■ ACTIVITY
Scan the records below for the line with "blocks are another" and the line with "AdvancementAdvancement Int 7+ Edu 8+ Dex 6+". Repeat those two lines and every line between them exactly, and nothing else.

■ DATASET RECORDS

§ §

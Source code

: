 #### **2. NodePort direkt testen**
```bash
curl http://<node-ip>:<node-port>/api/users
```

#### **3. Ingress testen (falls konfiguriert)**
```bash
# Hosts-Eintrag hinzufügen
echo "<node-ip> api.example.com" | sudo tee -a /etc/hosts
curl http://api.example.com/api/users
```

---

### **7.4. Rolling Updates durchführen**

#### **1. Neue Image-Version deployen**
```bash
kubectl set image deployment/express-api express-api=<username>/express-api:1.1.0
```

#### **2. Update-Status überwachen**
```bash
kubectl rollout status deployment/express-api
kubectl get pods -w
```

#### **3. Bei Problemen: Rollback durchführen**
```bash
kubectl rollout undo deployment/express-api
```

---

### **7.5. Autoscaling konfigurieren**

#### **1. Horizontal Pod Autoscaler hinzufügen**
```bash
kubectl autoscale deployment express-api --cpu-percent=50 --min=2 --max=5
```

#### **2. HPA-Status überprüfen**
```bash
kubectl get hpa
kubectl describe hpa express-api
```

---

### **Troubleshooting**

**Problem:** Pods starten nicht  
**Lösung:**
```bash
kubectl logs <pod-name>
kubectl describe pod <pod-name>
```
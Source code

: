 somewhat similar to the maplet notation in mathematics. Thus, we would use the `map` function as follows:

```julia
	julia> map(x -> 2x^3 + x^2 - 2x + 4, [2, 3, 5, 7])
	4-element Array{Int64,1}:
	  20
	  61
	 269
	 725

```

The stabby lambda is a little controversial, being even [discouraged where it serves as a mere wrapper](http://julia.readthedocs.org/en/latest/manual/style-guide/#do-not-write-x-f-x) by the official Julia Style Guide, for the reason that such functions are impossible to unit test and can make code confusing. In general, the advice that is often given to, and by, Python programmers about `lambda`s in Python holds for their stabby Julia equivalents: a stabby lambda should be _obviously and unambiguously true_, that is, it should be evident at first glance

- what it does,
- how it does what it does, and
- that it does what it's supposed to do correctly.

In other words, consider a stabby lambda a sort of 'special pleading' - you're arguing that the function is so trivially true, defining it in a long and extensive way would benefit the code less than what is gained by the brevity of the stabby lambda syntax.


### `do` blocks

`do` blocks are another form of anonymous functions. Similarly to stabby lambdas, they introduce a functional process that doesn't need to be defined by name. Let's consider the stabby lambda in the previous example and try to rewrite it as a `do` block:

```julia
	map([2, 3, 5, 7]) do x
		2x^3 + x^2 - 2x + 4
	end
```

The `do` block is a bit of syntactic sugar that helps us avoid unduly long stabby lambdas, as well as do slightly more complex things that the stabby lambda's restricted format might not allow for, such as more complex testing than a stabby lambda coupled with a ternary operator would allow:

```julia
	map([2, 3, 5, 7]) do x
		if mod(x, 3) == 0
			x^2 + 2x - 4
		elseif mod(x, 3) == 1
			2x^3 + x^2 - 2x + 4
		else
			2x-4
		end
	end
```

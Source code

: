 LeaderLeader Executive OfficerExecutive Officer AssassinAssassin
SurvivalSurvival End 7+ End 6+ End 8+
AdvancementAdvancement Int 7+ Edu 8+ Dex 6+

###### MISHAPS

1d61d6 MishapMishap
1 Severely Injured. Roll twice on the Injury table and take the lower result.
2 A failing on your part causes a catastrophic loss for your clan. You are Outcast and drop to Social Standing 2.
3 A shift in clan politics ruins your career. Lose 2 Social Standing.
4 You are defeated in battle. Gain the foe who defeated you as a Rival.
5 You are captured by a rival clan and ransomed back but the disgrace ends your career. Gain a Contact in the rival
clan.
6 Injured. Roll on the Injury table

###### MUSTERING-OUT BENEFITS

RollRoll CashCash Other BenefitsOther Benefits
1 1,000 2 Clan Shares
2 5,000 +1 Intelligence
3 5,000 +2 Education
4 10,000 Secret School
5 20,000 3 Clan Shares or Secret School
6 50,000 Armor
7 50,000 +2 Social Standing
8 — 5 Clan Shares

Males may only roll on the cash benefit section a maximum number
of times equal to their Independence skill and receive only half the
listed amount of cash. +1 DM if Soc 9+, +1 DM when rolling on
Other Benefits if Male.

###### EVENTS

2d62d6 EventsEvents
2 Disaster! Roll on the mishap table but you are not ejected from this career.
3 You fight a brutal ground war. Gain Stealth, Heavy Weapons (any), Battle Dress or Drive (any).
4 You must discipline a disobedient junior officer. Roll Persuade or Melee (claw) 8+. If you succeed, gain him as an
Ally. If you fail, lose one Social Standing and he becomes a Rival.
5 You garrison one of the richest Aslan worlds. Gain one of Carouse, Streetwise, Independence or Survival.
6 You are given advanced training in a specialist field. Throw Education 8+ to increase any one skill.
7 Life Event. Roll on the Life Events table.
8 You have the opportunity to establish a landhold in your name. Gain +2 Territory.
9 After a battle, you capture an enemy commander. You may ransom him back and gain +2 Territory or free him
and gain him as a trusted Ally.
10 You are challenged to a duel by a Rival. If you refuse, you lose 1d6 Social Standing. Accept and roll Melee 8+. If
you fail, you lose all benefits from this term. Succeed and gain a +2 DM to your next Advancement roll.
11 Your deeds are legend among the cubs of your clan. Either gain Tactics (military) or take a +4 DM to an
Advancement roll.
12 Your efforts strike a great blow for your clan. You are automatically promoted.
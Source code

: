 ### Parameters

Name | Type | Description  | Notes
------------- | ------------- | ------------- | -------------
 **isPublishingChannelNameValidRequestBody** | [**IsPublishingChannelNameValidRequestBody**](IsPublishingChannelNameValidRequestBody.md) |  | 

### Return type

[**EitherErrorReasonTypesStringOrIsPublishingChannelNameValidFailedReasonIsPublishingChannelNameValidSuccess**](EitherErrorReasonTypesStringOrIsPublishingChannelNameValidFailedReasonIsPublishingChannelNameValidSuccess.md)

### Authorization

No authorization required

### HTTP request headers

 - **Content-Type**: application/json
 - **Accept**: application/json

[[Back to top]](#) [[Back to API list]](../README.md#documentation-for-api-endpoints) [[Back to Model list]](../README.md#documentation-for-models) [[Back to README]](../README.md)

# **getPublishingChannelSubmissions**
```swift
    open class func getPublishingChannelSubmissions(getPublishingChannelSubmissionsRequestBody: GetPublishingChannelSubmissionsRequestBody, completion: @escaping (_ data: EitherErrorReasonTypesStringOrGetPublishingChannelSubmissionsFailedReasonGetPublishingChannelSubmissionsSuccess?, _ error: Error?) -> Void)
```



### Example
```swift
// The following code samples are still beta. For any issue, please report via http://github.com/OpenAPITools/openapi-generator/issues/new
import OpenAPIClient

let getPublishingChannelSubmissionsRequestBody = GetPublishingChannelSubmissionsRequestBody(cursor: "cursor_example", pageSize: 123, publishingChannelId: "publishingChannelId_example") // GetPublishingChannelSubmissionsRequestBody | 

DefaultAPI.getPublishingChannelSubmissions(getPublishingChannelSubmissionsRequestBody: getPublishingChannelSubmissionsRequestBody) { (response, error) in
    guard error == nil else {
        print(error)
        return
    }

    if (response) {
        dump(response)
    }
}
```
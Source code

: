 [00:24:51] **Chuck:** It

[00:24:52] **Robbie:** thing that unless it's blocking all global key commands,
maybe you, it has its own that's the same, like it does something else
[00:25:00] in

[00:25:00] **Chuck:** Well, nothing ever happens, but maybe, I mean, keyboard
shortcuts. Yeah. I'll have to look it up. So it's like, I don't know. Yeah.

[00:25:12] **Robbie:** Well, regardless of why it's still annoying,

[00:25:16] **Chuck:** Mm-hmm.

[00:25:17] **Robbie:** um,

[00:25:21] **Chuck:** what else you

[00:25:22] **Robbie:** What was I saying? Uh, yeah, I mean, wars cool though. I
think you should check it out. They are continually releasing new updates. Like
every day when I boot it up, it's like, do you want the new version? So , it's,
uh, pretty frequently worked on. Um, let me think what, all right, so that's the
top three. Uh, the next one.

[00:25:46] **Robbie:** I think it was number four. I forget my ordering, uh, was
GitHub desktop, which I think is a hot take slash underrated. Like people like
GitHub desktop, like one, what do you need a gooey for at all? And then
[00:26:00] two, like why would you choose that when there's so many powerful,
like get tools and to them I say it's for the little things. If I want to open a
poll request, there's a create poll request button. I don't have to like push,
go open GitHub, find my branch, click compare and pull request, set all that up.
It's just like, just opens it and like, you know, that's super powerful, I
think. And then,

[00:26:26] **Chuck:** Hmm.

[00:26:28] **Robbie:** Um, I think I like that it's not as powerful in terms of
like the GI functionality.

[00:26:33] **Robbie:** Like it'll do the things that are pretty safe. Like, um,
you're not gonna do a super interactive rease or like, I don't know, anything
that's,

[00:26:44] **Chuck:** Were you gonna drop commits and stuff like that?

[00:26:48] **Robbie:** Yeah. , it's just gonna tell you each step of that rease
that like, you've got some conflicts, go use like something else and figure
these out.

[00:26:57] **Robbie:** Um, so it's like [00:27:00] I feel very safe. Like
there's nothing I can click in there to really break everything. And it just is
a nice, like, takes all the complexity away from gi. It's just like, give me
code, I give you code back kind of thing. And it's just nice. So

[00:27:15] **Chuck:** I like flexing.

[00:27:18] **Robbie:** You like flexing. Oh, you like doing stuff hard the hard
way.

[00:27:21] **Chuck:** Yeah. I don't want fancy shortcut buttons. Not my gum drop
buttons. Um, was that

§ §

■ RESULT
`do` blocks are another form of anonymous functions. Similarly to stabby lambdas, they introduce a functional process that doesn't need to be defined by name. Let's consider the stabby lambda in the previous example and try to rewrite it as a `do` block:

```julia
	map([2, 3, 5, 7]) do x
		2x^3 + x^2 - 2x + 4
	end
```

The `do` block is a bit of syntactic sugar that helps us avoid unduly long stabby lambdas, as well as do slightly more complex things that the stabby lambda's restricted format might not allow for, such as more complex testing than a stabby lambda coupled with a ternary operator would allow:

```julia
	map([2, 3, 5, 7]) do x
		if mod(x, 3) == 0
			x^2 + 2x - 4
		elseif mod(x, 3) == 1
			2x^3 + x^2 - 2x + 4
		else
			2x-4
		end
	end
```

Source code

: LeaderLeader Executive OfficerExecutive Officer AssassinAssassin
SurvivalSurvival End 7+ End 6+ End 8+
AdvancementAdvancement Int 7+ Edu 8+ Dex 6+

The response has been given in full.